The original format had Round 1 offering two rows of four answers each. The team chose one of the two rows and was asked a question related to it. Each team member had to eliminate the three wrong answers from that row, with $50 won for each wrong answer eliminated and $300 if all three wrong answers were removed.
On December 17, Round 1 was re-tooled into two sub-rounds: First was "Fact or Fiction", wherein each team played two true-or-false questions, winning $25 for each correct answer. After it came the "Trivia Trap" round, playing two questions each (again with the two choices of four answers); here, the team members could agree or disagree on which right answer they picked, earning more money if everyone picked the right answer.
Both formats used the same rules for the next rounds: the $1,000 Trivia Race, which was simply pick a category, answer a question, lather-rinse-repeat; the first ten questions were worth $100 each, with all subsequent ones worth $200. After all that, the winning team proceeded to the $10,000 Trivia Ladder, a multi-tiered bonus round.
Notable for being the final original Game Show created by Mark Goodson. Afterwards Mark Goodson Productions would only produce revivals of existing formats until their acquisition by Pearson Television (now Fremantle Media) in the 1990s.
This show provides examples of:
- Animated Credits Opening: The original format had the word "Trivia" scrolling diagonally several times on a rainbow-striped background as various pop cultural images slid across the screen, followed by an idiosyncratic wipe shaped like a bear trap which then revealed the on-set logo.
- Artifact Title: The second format didn't really involve answers catching contestants in a trap, or at least not more so than any other quiz show.
- Bonus Round: The $10,000 Trivia Ladder. Four levels, each representing a question with four possible answers; the first three are for each individual teammate (order of play is determined by number of questions answered in the Trivia Race). A correct answer won $1,000 and moved them to the final level, where a correct answer split the money ($3,333 for all three, $5,000 for two, or $10,000 for one person).
- It should be noted that the payout structure was unique for this show; while all front game money was divided amongst the team, the $13,000 offered in the Trivia Ladder was earned for each individual player (that is, if one person answered both their questions correctly, they alone would win $11,000 on top of all "team" money).
- Celebrity Edition: The week of November 19-23 had Bill Cullen, Jamie Farr, and Tom Poston playing against Jayne Meadows, Vicki Lawrence, and Betty White.
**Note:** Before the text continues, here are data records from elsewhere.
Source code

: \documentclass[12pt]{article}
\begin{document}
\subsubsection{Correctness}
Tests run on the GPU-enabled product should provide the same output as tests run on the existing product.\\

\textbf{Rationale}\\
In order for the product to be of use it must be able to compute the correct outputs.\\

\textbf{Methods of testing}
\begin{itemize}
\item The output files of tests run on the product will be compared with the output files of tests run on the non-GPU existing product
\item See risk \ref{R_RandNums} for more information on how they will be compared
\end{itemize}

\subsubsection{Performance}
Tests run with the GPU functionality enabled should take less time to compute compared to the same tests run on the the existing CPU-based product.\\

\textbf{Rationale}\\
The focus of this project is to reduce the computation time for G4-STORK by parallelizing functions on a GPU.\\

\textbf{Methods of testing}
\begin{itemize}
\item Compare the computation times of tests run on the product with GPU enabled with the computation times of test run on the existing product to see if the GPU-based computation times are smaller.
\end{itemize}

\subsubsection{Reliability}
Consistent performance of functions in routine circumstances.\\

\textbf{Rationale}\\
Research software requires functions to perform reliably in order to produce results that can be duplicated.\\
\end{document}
The week of February 11-15 had soap operas competing.
- Color-Coded for Your Convenience: The Juniors team always wore blue sweaters, and the Seniors red. Both matched the respective colors of each team's podium.
- Game Show Winnings Cap: Any team that made it to the Trivia Ladder five times retired undefeated; the highest total given away was $65,500.
- Opening Narration:
- Original Format: "Here comes the fascinating world of trivia, where even a right answer can catch you in a trap! On Trivia Trap! And here's the host of Trivia Trap, Bob Eubanks!" (On October 29, 1984, "The Juniors are ready, the Seniors are set to play" was added before the last line.)
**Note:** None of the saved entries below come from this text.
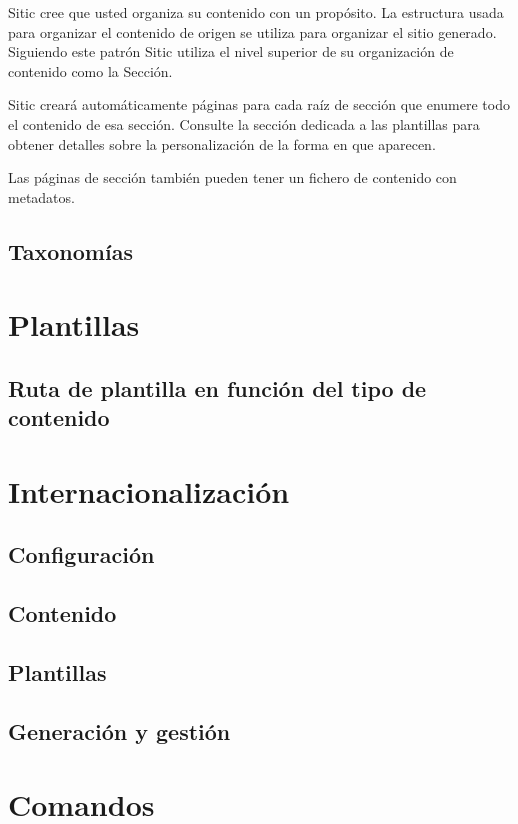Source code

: Sitic cree que usted organiza su contenido con un propósito. La estructura usada
para organizar el contenido de origen se utiliza para organizar el sitio generado. Siguiendo
este patrón Sitic utiliza el nivel superior de su organización de contenido como la Sección.

Sitic creará automáticamente páginas para cada raíz de sección que enumere todo el contenido
de esa sección. Consulte la sección dedicada a las plantillas para obtener detalles sobre 
la personalización de la forma en que aparecen.

Las páginas de sección también pueden tener un fichero de contenido con metadatos.

\subsection{Taxonomías}


\section{Plantillas}

\subsection{Ruta de plantilla en función del tipo de contenido}


\section{Internacionalización}

\subsection{Configuración}
\subsection{Contenido}
\subsection{Plantillas}
\subsection{Generación y gestión}


\section{Comandos}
- Revamped Format: Used a Cold Open.Eubanks: Hi there, I'm Bob Eubanks. Can you answer this trivia question? (asks a trivia question) You'll get the answer to that and be challenged by many more on (our all-new edition of) Trivia Trap!Hilton: Welcome to the fascinating world of trivia! Our Senior team is ready! Playing for the Seniors are [name], [name], and [name]! And our Junior team is set! Playing for the Juniors are [name], [name] , and [name]! And here's the host of Trivia Trap, Bob Eubanks!
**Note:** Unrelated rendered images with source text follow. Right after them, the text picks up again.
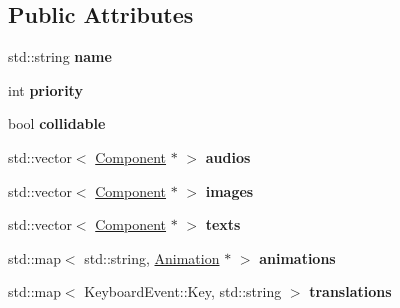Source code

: \subsection*{Public Attributes}
\begin{DoxyCompactItemize}
\item 
std\+::string {\bfseries name}\hypertarget{classengine_1_1_game_object_a1f104f7af4f351e6d3278319762c9fe5}{}\label{classengine_1_1_game_object_a1f104f7af4f351e6d3278319762c9fe5}

\item 
int {\bfseries priority}\hypertarget{classengine_1_1_game_object_a159ecaca30229e302793b11a75bd13c2}{}\label{classengine_1_1_game_object_a159ecaca30229e302793b11a75bd13c2}

\item 
bool {\bfseries collidable}\hypertarget{classengine_1_1_game_object_a1044128797889af9aee10599b09174ed}{}\label{classengine_1_1_game_object_a1044128797889af9aee10599b09174ed}

\item 
std\+::vector$<$ \hyperlink{classengine_1_1_component}{Component} $\ast$ $>$ {\bfseries audios}\hypertarget{classengine_1_1_game_object_a1466e1d3fa4d30de06df15791d15cbc7}{}\label{classengine_1_1_game_object_a1466e1d3fa4d30de06df15791d15cbc7}

\item 
std\+::vector$<$ \hyperlink{classengine_1_1_component}{Component} $\ast$ $>$ {\bfseries images}\hypertarget{classengine_1_1_game_object_af79b2f893d53454481d085825e4898c8}{}\label{classengine_1_1_game_object_af79b2f893d53454481d085825e4898c8}

\item 
std\+::vector$<$ \hyperlink{classengine_1_1_component}{Component} $\ast$ $>$ {\bfseries texts}\hypertarget{classengine_1_1_game_object_aaff0b5ab01495a8f4cb806eb39300534}{}\label{classengine_1_1_game_object_aaff0b5ab01495a8f4cb806eb39300534}

\item 
std\+::map$<$ std\+::string, \hyperlink{classengine_1_1_animation}{Animation} $\ast$ $>$ {\bfseries animations}\hypertarget{classengine_1_1_game_object_a5cb70de44e18b89e4d298de907f1668a}{}\label{classengine_1_1_game_object_a5cb70de44e18b89e4d298de907f1668a}

\item 
std\+::map$<$ Keyboard\+Event\+::\+Key, std\+::string $>$ {\bfseries translations}\hypertarget{classengine_1_1_game_object_a6ac31651c772a941b08c4ce6f89c3bbc}{}\label{classengine_1_1_game_object_a6ac31651c772a941b08c4ce6f89c3bbc}


\end{DoxyCompactItemize}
- Retool: As stated before, a gameplay overhaul happened starting with the episode airing December 17, 1984. Mark Goodson did this after a focus group from American Film International made the (possibly ill-advised) suggestion that the show's format of eliminating wrong answers was a "gameplay flaw".
- Shout-Out: One contestant, when unable to give a right answer, gave a joke response of "Edd Kalehoff" (the musician who composed the Theme Tune).